Sin embargo, la anterior decisión de exequibilidad condicionada es posterior a la sentencia impugnada y no tuvo efectos retroactivos, de tal suerte que obviamente el tribunal no pudo conocerla, por manera que no es dable imputarle un error interpretativo si no llegó a similar conclusión a la que, posteriormente, y en un juicio de constitucionalidad, adoptó la Corte Constitucional. Y ya se dijo que frontalmente, en realidad, no se le efectuó ningún reproche relacionado con la constitucionalidad de la norma.

De otra parte, cumple precisar que no es aplicable al caso lo que expresó esta Sala de la Corte en la sentencia de 17 de agosto de 2006, radicación 27405, citada por la censura, toda vez que allí se trató de un pensionado que falleció el 3 de septiembre de 1993, cuando aún no había entrado en vigencia la Ley 100 de 1993 y mucho menos el literal b) del artículo 13 de la Ley 797 de 2003.

En consecuencia, no se demuestra que la hermenéutica efectuada por el tribunal no se corresponda con la teleología y el texto de la normativa denunciada, razón suficiente para que el cargo no prospere.

En mérito de lo expuesto, la Corte Suprema de Justicia, Sala de Casación Laboral, administrando justicia en nombre de la República de Colombia y por autoridad de la ley, NO CASA la sentencia del Tribunal Superior del Distrito Judicial de Buga, Sala Laboral, de fecha 12 de octubre de 2007, proferida en el proceso ordinario laboral que promovió Elena Montaño García contra la nación - Ministerio de la Protección Social - grupo interno de trabajo para la gestión del pasivo social de la Empresa Puertos de Colombia y Teresa Días de Valencia.

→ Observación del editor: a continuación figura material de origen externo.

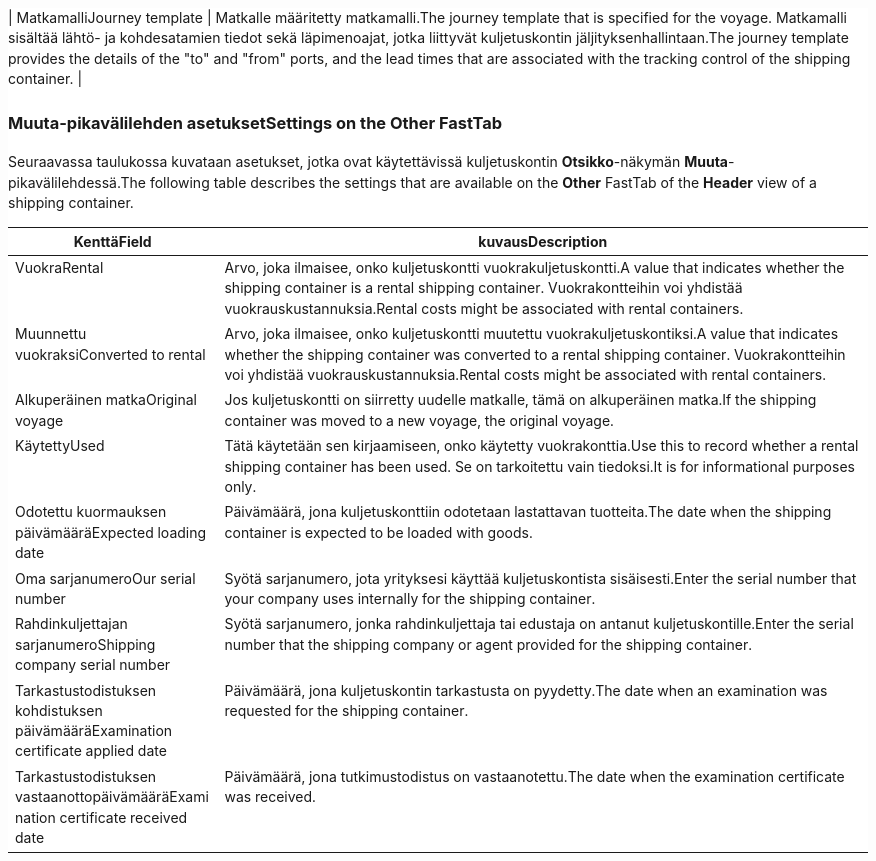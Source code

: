 | <span data-ttu-id="9029c-281">Matkamalli</span><span class="sxs-lookup"><span data-stu-id="9029c-281">Journey template</span></span> | <span data-ttu-id="9029c-282">Matkalle määritetty matkamalli.</span><span class="sxs-lookup"><span data-stu-id="9029c-282">The journey template that is specified for the voyage.</span></span> <span data-ttu-id="9029c-283">Matkamalli sisältää lähtö- ja kohdesatamien tiedot sekä läpimenoajat, jotka liittyvät kuljetuskontin jäljityksenhallintaan.</span><span class="sxs-lookup"><span data-stu-id="9029c-283">The journey template provides the details of the "to" and "from" ports, and the lead times that are associated with the tracking control of the shipping container.</span></span> |

### <a name="settings-on-the-other-fasttab"></a><span data-ttu-id="9029c-284">Muuta-pikavälilehden asetukset</span><span class="sxs-lookup"><span data-stu-id="9029c-284">Settings on the Other FastTab</span></span>

<span data-ttu-id="9029c-285">Seuraavassa taulukossa kuvataan asetukset, jotka ovat käytettävissä kuljetuskontin **Otsikko**-näkymän **Muuta**-pikavälilehdessä.</span><span class="sxs-lookup"><span data-stu-id="9029c-285">The following table describes the settings that are available on the **Other** FastTab of the **Header** view of a shipping container.</span></span>

| <span data-ttu-id="9029c-286">Kenttä</span><span class="sxs-lookup"><span data-stu-id="9029c-286">Field</span></span> | <span data-ttu-id="9029c-287">kuvaus</span><span class="sxs-lookup"><span data-stu-id="9029c-287">Description</span></span> |
|---|---|
| <span data-ttu-id="9029c-288">Vuokra</span><span class="sxs-lookup"><span data-stu-id="9029c-288">Rental</span></span> | <span data-ttu-id="9029c-289">Arvo, joka ilmaisee, onko kuljetuskontti vuokrakuljetuskontti.</span><span class="sxs-lookup"><span data-stu-id="9029c-289">A value that indicates whether the shipping container is a rental shipping container.</span></span> <span data-ttu-id="9029c-290">Vuokrakontteihin voi yhdistää vuokrauskustannuksia.</span><span class="sxs-lookup"><span data-stu-id="9029c-290">Rental costs might be associated with rental containers.</span></span> |
| <span data-ttu-id="9029c-291">Muunnettu vuokraksi</span><span class="sxs-lookup"><span data-stu-id="9029c-291">Converted to rental</span></span> | <span data-ttu-id="9029c-292">Arvo, joka ilmaisee, onko kuljetuskontti muutettu vuokrakuljetuskontiksi.</span><span class="sxs-lookup"><span data-stu-id="9029c-292">A value that indicates whether the shipping container was converted to a rental shipping container.</span></span> <span data-ttu-id="9029c-293">Vuokrakontteihin voi yhdistää vuokrauskustannuksia.</span><span class="sxs-lookup"><span data-stu-id="9029c-293">Rental costs might be associated with rental containers.</span></span> |
| <span data-ttu-id="9029c-294">Alkuperäinen matka</span><span class="sxs-lookup"><span data-stu-id="9029c-294">Original voyage</span></span> | <span data-ttu-id="9029c-295">Jos kuljetuskontti on siirretty uudelle matkalle, tämä on alkuperäinen matka.</span><span class="sxs-lookup"><span data-stu-id="9029c-295">If the shipping container was moved to a new voyage, the original voyage.</span></span> |
| <span data-ttu-id="9029c-296">Käytetty</span><span class="sxs-lookup"><span data-stu-id="9029c-296">Used</span></span> | <span data-ttu-id="9029c-297">Tätä käytetään sen kirjaamiseen, onko käytetty vuokrakonttia.</span><span class="sxs-lookup"><span data-stu-id="9029c-297">Use this to record whether a rental shipping container has been used.</span></span> <span data-ttu-id="9029c-298">Se on tarkoitettu vain tiedoksi.</span><span class="sxs-lookup"><span data-stu-id="9029c-298">It is for informational purposes only.</span></span> |
| <span data-ttu-id="9029c-299">Odotettu kuormauksen päivämäärä</span><span class="sxs-lookup"><span data-stu-id="9029c-299">Expected loading date</span></span> | <span data-ttu-id="9029c-300">Päivämäärä, jona kuljetuskonttiin odotetaan lastattavan tuotteita.</span><span class="sxs-lookup"><span data-stu-id="9029c-300">The date when the shipping container is expected to be loaded with goods.</span></span> |
| <span data-ttu-id="9029c-301">Oma sarjanumero</span><span class="sxs-lookup"><span data-stu-id="9029c-301">Our serial number</span></span> | <span data-ttu-id="9029c-302">Syötä sarjanumero, jota yrityksesi käyttää kuljetuskontista sisäisesti.</span><span class="sxs-lookup"><span data-stu-id="9029c-302">Enter the serial number that your company uses internally for the shipping container.</span></span> |
| <span data-ttu-id="9029c-303">Rahdinkuljettajan sarjanumero</span><span class="sxs-lookup"><span data-stu-id="9029c-303">Shipping company serial number</span></span> | <span data-ttu-id="9029c-304">Syötä sarjanumero, jonka rahdinkuljettaja tai edustaja on antanut kuljetuskontille.</span><span class="sxs-lookup"><span data-stu-id="9029c-304">Enter the serial number that the shipping company or agent provided for the shipping container.</span></span> |
| <span data-ttu-id="9029c-305">Tarkastustodistuksen kohdistuksen päivämäärä</span><span class="sxs-lookup"><span data-stu-id="9029c-305">Examination certificate applied date</span></span> | <span data-ttu-id="9029c-306">Päivämäärä, jona kuljetuskontin tarkastusta on pyydetty.</span><span class="sxs-lookup"><span data-stu-id="9029c-306">The date when an examination was requested for the shipping container.</span></span> |
| <span data-ttu-id="9029c-307">Tarkastustodistuksen vastaanottopäivämäärä</span><span class="sxs-lookup"><span data-stu-id="9029c-307">Examination certificate received date</span></span> | <span data-ttu-id="9029c-308">Päivämäärä, jona tutkimustodistus on vastaanotettu.</span><span class="sxs-lookup"><span data-stu-id="9029c-308">The date when the examination certificate was received.</span></span> |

Las costas en casación se imponen a la recurrente y en favor de quien replicó: La Nación - Ministerio de la Protección Social - grupo interno de trabajo para la gestión del pasivo social de la Empresa Puertos de Colombia. Se fijan las agencias en derecho en dos millones ochocientos mil pesos ($ 2´800.000).

Por secretaría, practíquese la liquidación de costas.

Cópiese, notifíquese, publíquese y devuélvase el expediente al tribunal de origen».